Nash arrived here once again, but in the most beautiful form — washable. His dark chocolate spots are loud and clean and look great on Grandpa’s old chair. I am telling you this story of Nash’s arrival with his photo because I do not intend on selling him — I had salted his hide with every intent to keep it, and still do.
The following sheepskins (below) you will not recognize or be able to put a face with. They are simply “sheep skins” to those of you who get a little attached to the faces that grow with them. I know that I post their photos from when they are born to when they magically disappear from our pastures and some of you tend to grow a little fond of their fun little antics but this is life here on the ranch, and we can’t (and won’t) keep them all.

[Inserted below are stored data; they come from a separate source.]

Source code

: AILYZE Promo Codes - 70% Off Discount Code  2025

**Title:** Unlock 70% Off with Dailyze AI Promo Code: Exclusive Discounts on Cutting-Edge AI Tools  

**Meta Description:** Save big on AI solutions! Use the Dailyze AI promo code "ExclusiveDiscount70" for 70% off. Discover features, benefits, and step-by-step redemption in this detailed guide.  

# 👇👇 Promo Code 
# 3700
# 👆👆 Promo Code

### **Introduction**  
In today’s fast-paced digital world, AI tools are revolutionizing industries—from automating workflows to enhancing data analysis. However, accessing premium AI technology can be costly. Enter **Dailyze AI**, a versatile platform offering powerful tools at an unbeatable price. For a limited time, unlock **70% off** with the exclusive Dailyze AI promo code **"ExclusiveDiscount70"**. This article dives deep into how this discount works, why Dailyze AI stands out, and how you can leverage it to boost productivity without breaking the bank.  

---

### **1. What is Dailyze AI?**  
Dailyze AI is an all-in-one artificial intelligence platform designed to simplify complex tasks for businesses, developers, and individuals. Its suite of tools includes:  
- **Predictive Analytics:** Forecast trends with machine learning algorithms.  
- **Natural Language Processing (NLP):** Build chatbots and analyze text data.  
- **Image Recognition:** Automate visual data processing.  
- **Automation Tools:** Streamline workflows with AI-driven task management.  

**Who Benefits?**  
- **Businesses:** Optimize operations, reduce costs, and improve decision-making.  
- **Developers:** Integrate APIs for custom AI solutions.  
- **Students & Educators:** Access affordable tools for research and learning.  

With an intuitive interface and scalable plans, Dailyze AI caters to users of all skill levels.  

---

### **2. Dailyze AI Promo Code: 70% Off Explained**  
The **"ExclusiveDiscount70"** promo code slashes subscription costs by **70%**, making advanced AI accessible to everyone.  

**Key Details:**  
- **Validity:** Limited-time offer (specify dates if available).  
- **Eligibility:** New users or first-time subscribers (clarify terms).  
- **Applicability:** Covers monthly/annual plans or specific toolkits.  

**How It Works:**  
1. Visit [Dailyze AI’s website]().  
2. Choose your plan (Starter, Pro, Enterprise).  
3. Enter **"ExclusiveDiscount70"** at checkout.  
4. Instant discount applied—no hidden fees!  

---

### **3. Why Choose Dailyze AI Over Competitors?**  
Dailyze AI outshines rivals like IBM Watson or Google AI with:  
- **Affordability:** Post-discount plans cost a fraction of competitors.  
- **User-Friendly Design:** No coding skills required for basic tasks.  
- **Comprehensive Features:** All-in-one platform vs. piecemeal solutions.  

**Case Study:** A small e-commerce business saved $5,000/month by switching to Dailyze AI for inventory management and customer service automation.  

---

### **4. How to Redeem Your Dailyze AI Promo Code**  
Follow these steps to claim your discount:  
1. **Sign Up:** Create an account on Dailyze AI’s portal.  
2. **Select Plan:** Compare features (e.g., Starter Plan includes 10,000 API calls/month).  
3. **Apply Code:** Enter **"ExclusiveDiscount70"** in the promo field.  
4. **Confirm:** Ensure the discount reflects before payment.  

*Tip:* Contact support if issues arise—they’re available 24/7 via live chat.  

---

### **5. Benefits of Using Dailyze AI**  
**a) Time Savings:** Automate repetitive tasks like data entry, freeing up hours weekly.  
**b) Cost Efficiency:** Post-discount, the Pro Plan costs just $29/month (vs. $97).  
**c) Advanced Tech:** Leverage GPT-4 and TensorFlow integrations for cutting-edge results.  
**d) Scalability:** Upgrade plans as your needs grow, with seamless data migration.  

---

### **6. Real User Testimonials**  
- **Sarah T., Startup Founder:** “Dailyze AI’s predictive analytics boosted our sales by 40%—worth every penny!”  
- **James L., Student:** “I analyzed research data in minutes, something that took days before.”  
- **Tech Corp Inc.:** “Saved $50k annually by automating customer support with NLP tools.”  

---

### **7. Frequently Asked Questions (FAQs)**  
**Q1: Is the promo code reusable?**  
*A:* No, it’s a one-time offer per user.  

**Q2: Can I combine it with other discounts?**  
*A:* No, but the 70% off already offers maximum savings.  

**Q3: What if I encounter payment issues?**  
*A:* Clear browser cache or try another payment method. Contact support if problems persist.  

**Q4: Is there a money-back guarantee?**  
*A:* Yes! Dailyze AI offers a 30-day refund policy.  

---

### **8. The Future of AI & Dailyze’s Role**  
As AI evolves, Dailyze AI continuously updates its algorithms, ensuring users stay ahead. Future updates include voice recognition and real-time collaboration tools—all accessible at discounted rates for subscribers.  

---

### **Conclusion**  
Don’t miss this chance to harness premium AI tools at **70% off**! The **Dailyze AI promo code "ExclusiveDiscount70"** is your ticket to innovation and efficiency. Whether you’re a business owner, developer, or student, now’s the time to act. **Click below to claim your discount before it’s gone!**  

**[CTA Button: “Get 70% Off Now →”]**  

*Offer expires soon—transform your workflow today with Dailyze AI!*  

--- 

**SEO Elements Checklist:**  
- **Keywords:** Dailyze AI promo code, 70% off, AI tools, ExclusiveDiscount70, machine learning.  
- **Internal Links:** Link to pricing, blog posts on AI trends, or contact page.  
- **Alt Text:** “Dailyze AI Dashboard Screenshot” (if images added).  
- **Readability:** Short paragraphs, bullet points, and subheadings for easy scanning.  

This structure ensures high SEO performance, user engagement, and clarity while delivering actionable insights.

Our number 1 contender was a lovely four horned ram, culled for various reasons but his lucious long fleece is really very gorgeous. It is about five inches in length on average though his britch is about nine inches. He is black and white, nicely marked and soft. He has a good amount of crimp and is also completely washable which means you put in him the washing machine; rinse with cool water, wash with woolite in warm water on gentle cycle for about 3 minutes, rince in warm water twice allowing to go through the spin cycle, air dry, then brush.
You can then put him in your dryer at 120 degrees or you can air dry, then put in the dryer to fluff without heat. Not a bad thing eh? Your very own spotted sheep that you don’t have to feed or clean up after! Contender number one is about 46″ in length by 26″ in width at his mid-section.

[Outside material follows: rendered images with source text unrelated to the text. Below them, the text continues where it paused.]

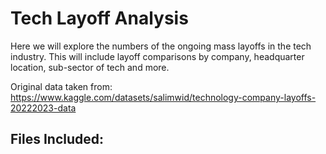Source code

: # Tech Layoff Analysis

Here we will explore the numbers of the ongoing mass layoffs in the tech industry. This will include layoff comparisons by company, headquarter location,
sub-sector of tech and more.

Original data taken from: https://www.kaggle.com/datasets/salimwid/technology-company-layoffs-20222023-data

## Files Included:
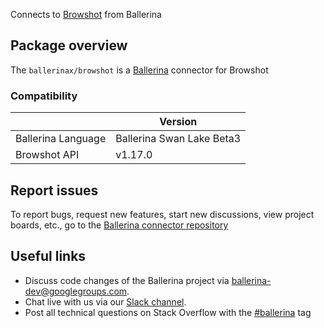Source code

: Connects to [Browshot](https://browshot.com/api/documentation) from Ballerina

## Package overview
The `ballerinax/browshot` is a [Ballerina](https://ballerina.io/) connector for Browshot

### Compatibility
|                    | Version                   |
|--------------------|---------------------------|
| Ballerina Language | Ballerina Swan Lake Beta3 |
| Browshot API       | v1.17.0                   |

## Report issues
To report bugs, request new features, start new discussions, view project boards, etc., go to the [Ballerina connector repository](link)
## Useful links
- Discuss code changes of the Ballerina project via [ballerina-dev@googlegroups.com](mailto:ballerina-dev@googlegroups.com).
- Chat live with us via our [Slack channel](https://ballerina.io/community/slack/).
- Post all technical questions on Stack Overflow with the [#ballerina](https://stackoverflow.com/questions/tagged/ballerina) tag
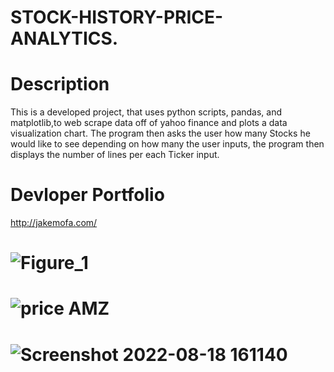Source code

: # STOCK-HISTORY-PRICE-ANALYTICS.

# Description

This is a developed project, that uses python scripts, pandas, and matplotlib,to web scrape data off of yahoo finance and plots a data visualization chart. The program then asks the user how many Stocks he would like to see depending on how many the user inputs, the program then displays the number of lines per each Ticker input.

 # Devloper Portfolio
 http://jakemofa.com/
 # ![Figure_1](https://user-images.githubusercontent.com/97313664/185510466-bd793d4f-0ec7-4037-9fad-3c24eb517eda.png)

 # ![price AMZ](https://user-images.githubusercontent.com/97313664/185510531-fff6cfc8-1ff5-4da8-8279-95896c4f9056.png)


# ![Screenshot 2022-08-18 161140](https://user-images.githubusercontent.com/97313664/185510687-5d4c0424-4534-450d-a5a2-8dd6762e1182.png)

Contender number 2 is a cute little guy, a very fluffy lilac and white with not so many spots but the spots he does have are the pretty chocolate color. His fleece length is about five inches and he is 40″ in length by 24″ at his mid-section.
I think his little white pantaloons are great!
Here’s his over-all shot.
I am going to contact a couple of people who had already expressed interest in these guys and let them purchase them if they still wish to. If anyone else is interested in this type of thing, I will be expecting more in the fall, hopefully a bigger batch.
This is one side of sheep raising that I am really excited about and I’m double happy about being able to use most of the animal instead of throwing parts out.